Throughout a calendar year, mule deer can be found occupying a certain elevation band based on a multitude of factors. The summer months are spent gorging themselves on high alpine groceries, late September and first few weeks of October you might find them in the timber slightly below summer elevations, etc., etc.
During the fall (for the most part) bucks and does occupy a particular elevation band. What they are looking for is feed, security away from hunter pressure, and access off the mountain if a giant snowstorm arises and they need to migrate. Using elevation bands can also help you to find a little piece of the mountain that has all the needs of a big mature mule deer and also has the security of being remote and away from places most hunters would consider.
Remember, I define an elevation band as “usable habitat during certain core time periods of a mule deer’s seasonal needs to survive.” Basically, that band is a snapshot in time that occupies a mule deer essential needs.
Planning a future high country mule deer hunt?
If you're planning a 2021 high country archery mule deer hunt in August or early September, you can select the 10,000 to 11,500 ft and the 11,500+ ft elevation bands to visually see where that high country exists and what the terrain looks like in those areas. And then to narrow things down further, it might be a great idea to just look at the areas that are at 11,500+ ft.

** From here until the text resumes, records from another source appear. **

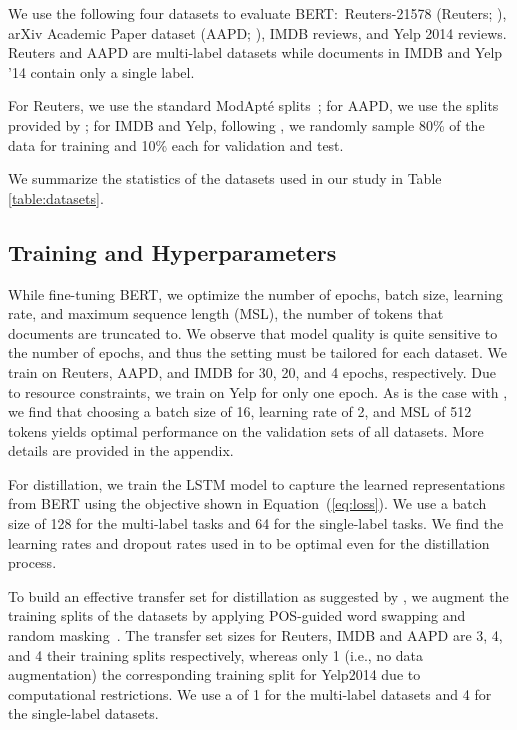 \documentclass[11pt,a4paper]{article}
\newcommand{\BLSTMR}[1]{LSTM}
\newcommand{\BERTL}[1]{BERT}
\begin{document}
We use the following four datasets to evaluate BERT:\ Reuters-21578 (Reuters; \citealp{apte1994automated}), arXiv Academic Paper dataset (AAPD; \citealp{yang2018sgm}), IMDB reviews, and Yelp 2014 reviews.
Reuters and AAPD are multi-label datasets while documents in IMDB and Yelp '14 contain only a single label.

For Reuters, we use the standard ModApt\'{e} splits~\cite{apte1994automated}; for AAPD, we use the splits provided by \citet{yang2018sgm}; for IMDB and Yelp, following \citet{yang2016hierarchical}, we randomly sample 80\% of the data for training and 10\%  each for validation and test.

We summarize the statistics of the datasets used in our study in Table \ref{table:datasets}.

\subsection{Training and Hyperparameters}

While fine-tuning BERT, we optimize the number of epochs, batch size, learning rate, and maximum sequence length (MSL), the number of tokens that documents are truncated to.
We observe that model quality is quite sensitive to the number of epochs, and thus the setting must be tailored for each dataset.
We train on Reuters, AAPD, and IMDB for 30, 20, and 4 epochs, respectively.
Due to resource constraints, we train on Yelp for only one epoch.
As is the case with \citet{devlin2018bert}, we find that choosing a batch size of 16, learning rate of 2, and MSL of 512 tokens yields optimal performance on the validation sets of all datasets.
More details are provided in the appendix.

For distillation, we train the \BLSTMR{} model to capture the learned representations from \BERTL{} using the objective shown in Equation~(\ref{eq:loss}).
We use a batch size of 128 for the multi-label tasks and 64 for the single-label tasks.
We find the learning rates and dropout rates used in \citet{adhikari2019rethinking} to be optimal even for the distillation process.

To build an effective transfer set for distillation as suggested by \citet{hintonkd}, we augment the training splits of the datasets by applying POS-guided word swapping and random masking~\cite{ralphdistill}.
The transfer set sizes for Reuters, IMDB and AAPD are 3, 4, and 4 their training splits respectively, whereas only 1 (i.e., no data augmentation) the corresponding training split for Yelp2014 due to computational restrictions.
We use a  of 1 for the multi-label datasets and 4 for the single-label datasets.
\end{document}
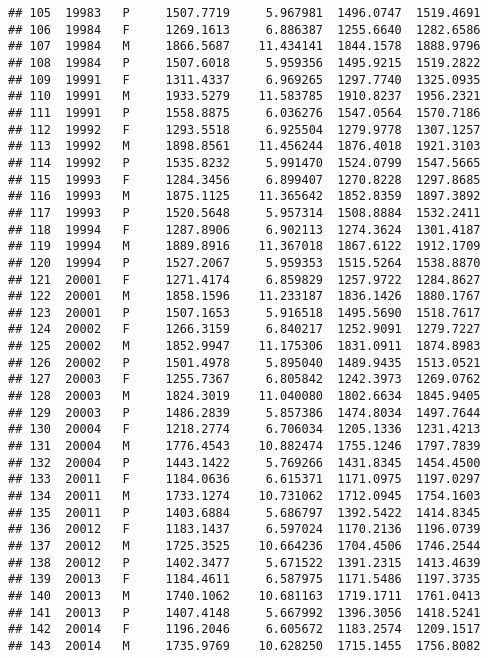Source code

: \documentclass[]{article}
\begin{document}
\begin{verbatim}
## 105  19983   P     1507.7719     5.967981  1496.0747  1519.4691
## 106  19984   F     1269.1613     6.886387  1255.6640  1282.6586
## 107  19984   M     1866.5687    11.434141  1844.1578  1888.9796
## 108  19984   P     1507.6018     5.959356  1495.9215  1519.2822
## 109  19991   F     1311.4337     6.969265  1297.7740  1325.0935
## 110  19991   M     1933.5279    11.583785  1910.8237  1956.2321
## 111  19991   P     1558.8875     6.036276  1547.0564  1570.7186
## 112  19992   F     1293.5518     6.925504  1279.9778  1307.1257
## 113  19992   M     1898.8561    11.456244  1876.4018  1921.3103
## 114  19992   P     1535.8232     5.991470  1524.0799  1547.5665
## 115  19993   F     1284.3456     6.899407  1270.8228  1297.8685
## 116  19993   M     1875.1125    11.365642  1852.8359  1897.3892
## 117  19993   P     1520.5648     5.957314  1508.8884  1532.2411
## 118  19994   F     1287.8906     6.902113  1274.3624  1301.4187
## 119  19994   M     1889.8916    11.367018  1867.6122  1912.1709
## 120  19994   P     1527.2067     5.959353  1515.5264  1538.8870
## 121  20001   F     1271.4174     6.859829  1257.9722  1284.8627
## 122  20001   M     1858.1596    11.233187  1836.1426  1880.1767
## 123  20001   P     1507.1653     5.916518  1495.5690  1518.7617
## 124  20002   F     1266.3159     6.840217  1252.9091  1279.7227
## 125  20002   M     1852.9947    11.175306  1831.0911  1874.8983
## 126  20002   P     1501.4978     5.895040  1489.9435  1513.0521
## 127  20003   F     1255.7367     6.805842  1242.3973  1269.0762
## 128  20003   M     1824.3019    11.040080  1802.6634  1845.9405
## 129  20003   P     1486.2839     5.857386  1474.8034  1497.7644
## 130  20004   F     1218.2774     6.706034  1205.1336  1231.4213
## 131  20004   M     1776.4543    10.882474  1755.1246  1797.7839
## 132  20004   P     1443.1422     5.769266  1431.8345  1454.4500
## 133  20011   F     1184.0636     6.615371  1171.0975  1197.0297
## 134  20011   M     1733.1274    10.731062  1712.0945  1754.1603
## 135  20011   P     1403.6884     5.686797  1392.5422  1414.8345
## 136  20012   F     1183.1437     6.597024  1170.2136  1196.0739
## 137  20012   M     1725.3525    10.664236  1704.4506  1746.2544
## 138  20012   P     1402.3477     5.671522  1391.2315  1413.4639
## 139  20013   F     1184.4611     6.587975  1171.5486  1197.3735
## 140  20013   M     1740.1062    10.681163  1719.1711  1761.0413
## 141  20013   P     1407.4148     5.667992  1396.3056  1418.5241
## 142  20014   F     1196.2046     6.605672  1183.2574  1209.1517
## 143  20014   M     1735.9769    10.628250  1715.1455  1756.8082

\end{verbatim}
\end{document}
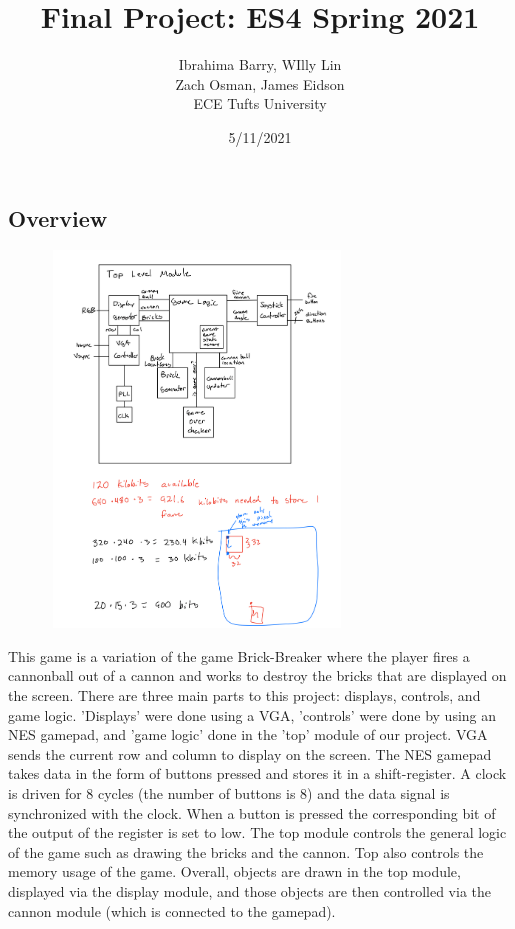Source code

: \documentclass[12pt]{article}
\title{Final Project: ES4 Spring 2021}
\date{5/11/2021}
\author{Ibrahima Barry, WIlly Lin \\ Zach Osman, James Eidson \\ ECE Tufts University}
\begin{document}
\maketitle

\begin{flushleft}

\section{Overview}
\begin{center}
\includegraphics[width=10cm, height=10cm]{blockDiagram}
\end{center}
This game is a variation of the game Brick-Breaker where the player fires a
cannonball out of a cannon and works to destroy the bricks that are displayed on
the screen. There are three main parts to this project: displays, controls, and
game logic. 'Displays' were done using a VGA, 'controls' were done by using
an NES gamepad, and 'game logic' done in the 'top' module of our project. 
VGA sends the current row and column to display on the screen. The NES gamepad
takes data in the form of buttons pressed and stores it in a shift-register. A
clock is driven for 8 cycles (the number of buttons is 8) and the data signal is
synchronized with the clock. When a button is pressed the corresponding bit of
the output of the register is set to low. The top module controls the general
logic of the game such as drawing the bricks and the cannon. Top also controls
the memory usage of the game. Overall, objects are drawn in the top module,
displayed via the display module, and those objects are then controlled via the
cannon module (which is connected to the gamepad). 


\end{flushleft}
\end{document}
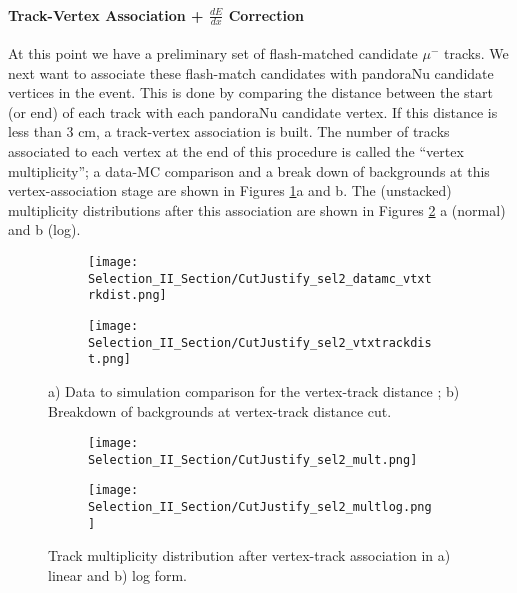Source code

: \documentclass{article}
\begin{document}
\paragraph{Track-Vertex Association + $\frac{dE}{dx}$ Correction}
At this point we have a preliminary set of flash-matched candidate $\mu^-$ tracks. We next want to associate these flash-match candidates with pandoraNu candidate vertices in the event. This is done by comparing the distance between the start (or end) of each track with each pandoraNu candidate vertex. If this distance is less than 3 cm, a track-vertex association is built.  The number of tracks associated to each vertex at the end of this procedure is called the ``vertex multiplicity''; a data-MC comparison and a break down of backgrounds at this vertex-association stage are shown in Figures \ref{fig:cutjust_sel2_vtxtrackdist}a and b.  The (unstacked) multiplicity distributions after this association are shown in Figures \ref{fig:cutjust_sel2_mult} a (normal) and b (log).

\begin{figure}[h!]
\centering
  \begin{subfigure}[t]{0.4\textwidth}
    \centering
\texttt{[image: Selection\_II\_Section/CutJustify\_sel2\_datamc\_vtxtrkdist.png]}
    \caption{ }
  \end{subfigure} 
  \hspace{10 mm}
  \begin{subfigure}[t]{0.4\textwidth}
    \centering
\texttt{[image: Selection\_II\_Section/CutJustify\_sel2\_vtxtrackdist.png]}
    \caption{ }
  \end{subfigure} 
\caption{ a) Data to simulation comparison for the vertex-track distance ; b) Breakdown of backgrounds at vertex-track distance cut. }
\label{fig:cutjust_sel2_vtxtrackdist}
\end{figure}

\begin{figure}[h!]
\centering
  \begin{subfigure}[t]{0.4\textwidth}
    \centering
\texttt{[image: Selection\_II\_Section/CutJustify\_sel2\_mult.png]}
    \caption{ }
  \end{subfigure} 
  \hspace{10 mm}
  \begin{subfigure}[t]{0.4\textwidth}
    \centering
\texttt{[image: Selection\_II\_Section/CutJustify\_sel2\_multlog.png]}
    \caption{ }
  \end{subfigure} 
\caption{ Track multiplicity distribution after vertex-track association in a) linear and b) log form. }
\label{fig:cutjust_sel2_mult}
\end{figure}
\end{document}
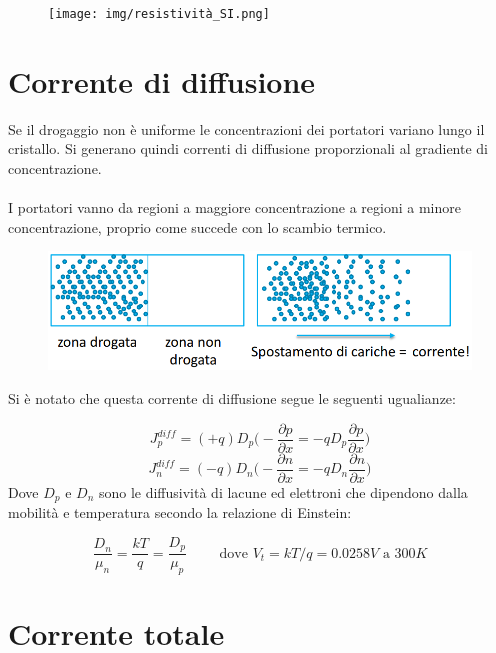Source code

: \begin{figure}[htbp]
    \centering
    \texttt{[image: img/resistività\_SI.png]}    
\end{figure}

\newpage
\section{Corrente di diffusione}
Se	il	drogaggio	non	è	uniforme	le	concentrazioni	dei	portatori	
variano	lungo	il	cristallo. Si	generano	quindi	correnti	di	diffusione	proporzionali	al	gradiente	di	
concentrazione.

\paragraph{}
I	portatori	vanno	da	regioni	a	maggiore	concentrazione	a	regioni	a minore	concentrazione, proprio come succede con lo scambio termico.
\begin{figure}[htbp]
    \centering
    \includegraphics[width=0.7\linewidth]{img/corrente_diff.png}
\end{figure}

Si è notato che questa corrente di diffusione segue le seguenti ugualianze:

\begin{equation*}
    J_p^{diff} = (+q)D_p\biggl(-\frac{\partial p}{\partial x} = -qD_p\frac{\partial p}{\partial x}\biggl)
\end{equation*}
\begin{equation*}
    J_n^{diff} = (-q)D_n\biggl(-\frac{\partial n}{\partial x} = -qD_n\frac{\partial n}{\partial x}\biggl)
\end{equation*}
Dove $D_p \text{ e } D_n$ sono le diffusività	di	lacune	ed	elettroni	che	dipendono	dalla	
mobilità	e	temperatura	secondo	la	relazione	di	Einstein:

\begin{equation*}
    \frac{D_n}{\mu_n} = \frac{kT}{q} = \frac{D_p}{\mu_p} \qquad \text{ dove } V_t = kT/q = 0.0258V \text{ a } 300K
\end{equation*}

\section{Corrente totale}

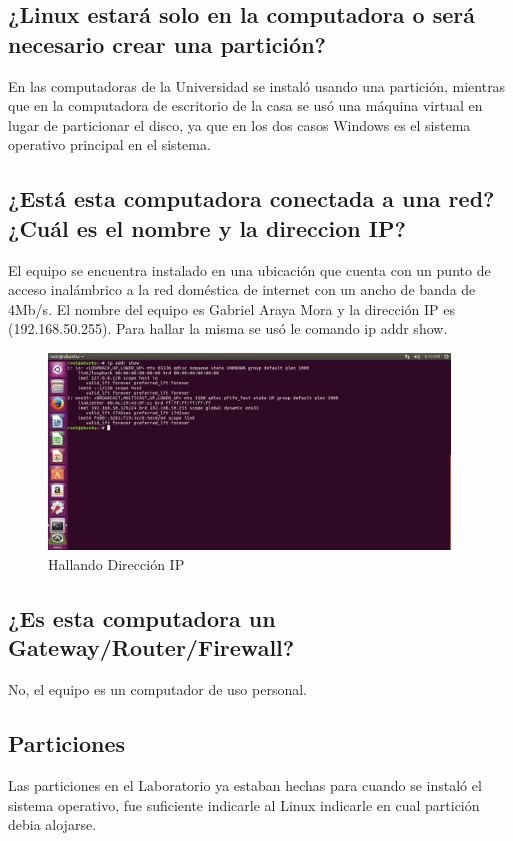 \documentclass[
  letterpaper, 
  maincolor=black,
  sectioncolor=black!90,
  subsectioncolor=black!70,
  itemtextcolor=black!40,
]{fortysecondscv}
\begin{document}
\subsection{¿Linux estará solo en la computadora o será necesario crear una partición?}
    En las computadoras de la Universidad se instaló usando una partición, mientras que en la computadora de escritorio de la casa se usó una máquina virtual en lugar de particionar el disco, ya que en los dos casos Windows es el sistema operativo principal en el sistema.
\subsection{¿Está esta computadora conectada a una red?¿Cuál es el nombre y la direccion IP?}
    El equipo se encuentra instalado en una ubicación que cuenta con un punto de acceso inalámbrico a la red doméstica de internet con un ancho de banda de 4Mb/s. El nombre del equipo es Gabriel Araya Mora y la dirección IP es (192.168.50.255). Para hallar la misma se usó le comando ip addr show.
    \begin{figure}[H]
        \centering
        \includegraphics[trim= 0 370 335 0,clip,width=0.95\textwidth]{img/IPLAb.jpg}
        \caption{Hallando Dirección IP}
        \label{fig:my_label}
    \end{figure}
\subsection{¿Es esta computadora un Gateway/Router/Firewall?}
    No, el equipo es un computador de uso personal.
\subsection{Particiones}
    Las particiones en el Laboratorio ya estaban hechas para cuando se instaló el sistema operativo, fue suficiente indicarle al Linux indicarle en cual partición debia alojarse.
\end{document}
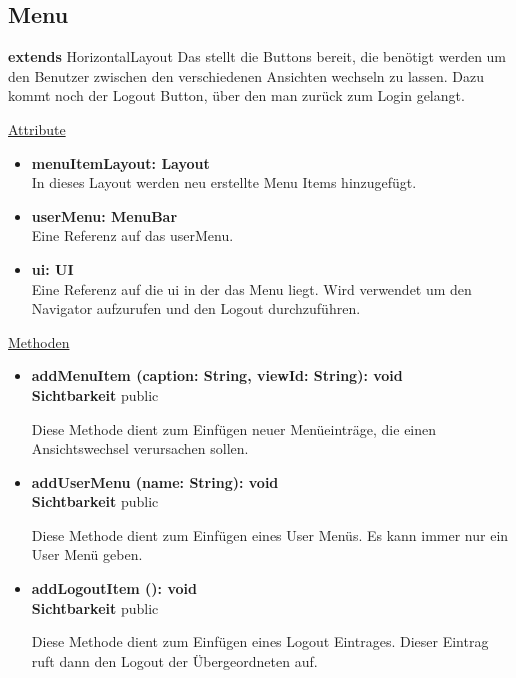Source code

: \newpage
\subsection{Menu}\label{Menu}
\textbf{extends}  HorizontalLayout \newline
Das  stellt die Buttons bereit, die benötigt werden um den Benutzer zwischen den verschiedenen Ansichten wechseln zu lassen. Dazu kommt noch der Logout Button, über den man zurück zum Login gelangt.
\newline

\underline{Attribute}
\begin{itemize}
\itemsep0pt

\item \textbf{menuItemLayout: Layout} \hfill\\ 
In dieses Layout werden neu erstellte Menu Items hinzugefügt.

\item \textbf{userMenu: MenuBar} \hfill\\ 
Eine Referenz auf das userMenu.

\item \textbf{ui: UI} \hfill\\ 
Eine Referenz auf die ui in der das Menu liegt. Wird verwendet um den Navigator aufzurufen und den Logout durchzuführen.

\end{itemize}

\underline{Methoden}
\begin{itemize}
\itemsep0pt
\item \textbf{addMenuItem (caption: String, viewId: String): void}\hfill\\
\textbf{Sichtbarkeit} public

Diese Methode dient zum Einfügen neuer Menüeinträge, die einen Ansichtswechsel verursachen sollen.

\item \textbf{addUserMenu (name: String): void}\hfill\\
\textbf{Sichtbarkeit} public

Diese Methode dient zum Einfügen eines User Menüs. Es kann immer nur ein User Menü geben.

\item \textbf{addLogoutItem (): void}\hfill\\
\textbf{Sichtbarkeit} public

Diese Methode dient zum Einfügen eines Logout Eintrages. Dieser Eintrag ruft dann den Logout der Übergeordneten  auf.

\end{itemize}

This gives you a huge leg up in trying to figure out where to concentrate your efforts in your research.
Again, if you're in the research phase or maybe you're hunting a general tag that encompasses a bunch of units, you can use elevation bands to quickly see what unit might either have the most high country (better chance for plan A, plan B, plan C spots) or to quickly find out what units might have the perfect amount of groceries to keep those deer in the high country during your respected archery or early season muzzleloader hunt.
What this does is make your scouting efforts a lot faster because from there, you can then start to pick apart the terrain for possible areas bucks will feed, where they might bed, locate glassing spots, etc. This is also a fantastic way to also see what units you might want to apply for if you're looking at an early archery deer tag next year. You can cover an entire state with the higher elevation bands, and then zoom in on the maps and carefully analyze all of the high country terrain in an easy to look at format, and you're able to do this for all of the units that you have a chance to draw. So as you can see, goHUNT Maps and our Draw Odds and Filtering 2.0 tools greatly complement each other.
Planning a late season mule deer hunt this year?
You can also utilize elevation bands to quickly narrow down potential late-season hunting areas for mule deer. Let's say you have an early November tag, and you've done your research or have some really good intel that leads to an understanding that in your particular hunting unit, bucks should start to stage around that 7,000 to 9,000 ft transitional zone. So to visually see where you might want to concentrate your hunting efforts, you can jump over to goHUNT Maps, select the state and click on the elevation layer. Then turn on the 7,000 to 8,500 ft elevation band and boom! You can now see all the potential areas that deer could be at during a time of year. From there, you can dive in deeper and hone in your hunting strategy.
Stacking elevation bands, migration and public/private layers
Another very powerful feature that I love to go a step further on is stacking other layers on top of elevation bands. This has so many benefits for not only mule deer, but other species too. Overlaying the public/private land layer and even the species distribution layer will further allow you to fine-tune your hunting, scouting and research efforts to hone in on big buck country. All of these tools together are key to how I hunt and locate mule deer.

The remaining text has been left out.